What People Want from Leaders

Leadership professors Barry Posner and Jim Kouzes, after surveying thousands of people on ideal leadership qualities, reveal that the ability to look forward is second only to honesty as the most admired trait. Think about the leaders you’ve followed or admired. The great ones are visionaries who serve as custodians of the future. You want to partner with leaders who can create a better future.
As we age, gain more experience and move up the organizational hierarchy, our desire for a forward-looking leader increases, according to Posner and Kouzes. While only about one-third of undergraduate college students ranked “forward-looking” among their most important leadership attributes, more than 90 percent of senior executives had added it to their lists.
Some leaders are naturally future-oriented; many others excel as executors or talent managers.  Still others shine at getting things done and making things happen; others bring out the best in people. While achieving great results with people is always rewarding, it’s not enough for promotion to higher levels of responsibility and leadership. To take that step, you must expand your ability to communicate a vision for the future. Forward-looking leaders can spot opportunities in their day-to-day work, and they excel at anticipatory thinking.
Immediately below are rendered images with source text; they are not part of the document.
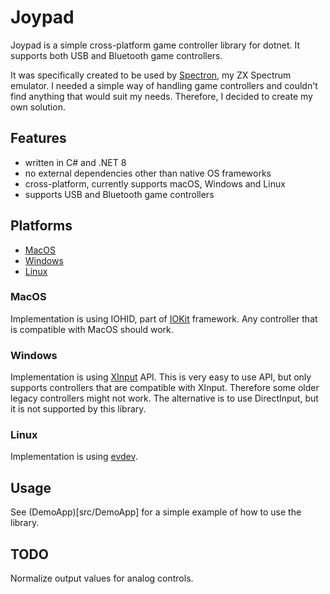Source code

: # Joypad

Joypad is a simple cross-platform game controller library for dotnet. It supports both USB and Bluetooth game controllers.

It was specifically created to be used by [Spectron](https://github.com/oldbit-com/Spectron), my ZX Spectrum emulator. 
I needed a simple way of handling game controllers and couldn't find anything that would suit my needs.
Therefore, I decided to create my own solution.

## Features
- written in C# and .NET 8
- no external dependencies other than native OS frameworks
- cross-platform, currently supports macOS, Windows and Linux
- supports USB and Bluetooth game controllers

## Platforms
- [MacOS](#MacOS)
- [Windows](#Windows)
- [Linux](#Linux)

### MacOS
Implementation is using IOHID, part of [IOKit](https://developer.apple.com/documentation/iokit) framework. Any controller that is compatible with MacOS should work.

### Windows
Implementation is using [XInput](https://docs.microsoft.com/en-us/windows/win32/xinput/xinput-technical-reference) API. This is very easy to use API, but only supports controllers that
are compatible with XInput. Therefore some older legacy controllers might not work. The alternative is to use DirectInput, 
but it is not supported by this library.

### Linux
Implementation is using [evdev](https://docs.kernel.org/input/input.html#event-interface).

## Usage
See (DemoApp)[src/DemoApp] for a simple example of how to use the library.

## TODO
Normalize output values for analog controls.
How Far Can You See?Do you look beyond what’s in front of you — especially when daily tasks take up so much time and energy? How do you become future-oriented and still handle day-to-day challenges?
While the ability to focus on the future separates leaders from the rank-and-file, many of us fail to understand and appreciate its importance. We devote almost no time to developing this vital quality, which then becomes a huge barrier to future success. The challenge of being forward-looking escalates with each managerial level. Front-line supervisors are expected to anticipate events about three months ahead. Mid-level managers have timelines for more complex projects and need to look three to five years into the future. Those in the executive suites must focus on goals that are often 10+ years away.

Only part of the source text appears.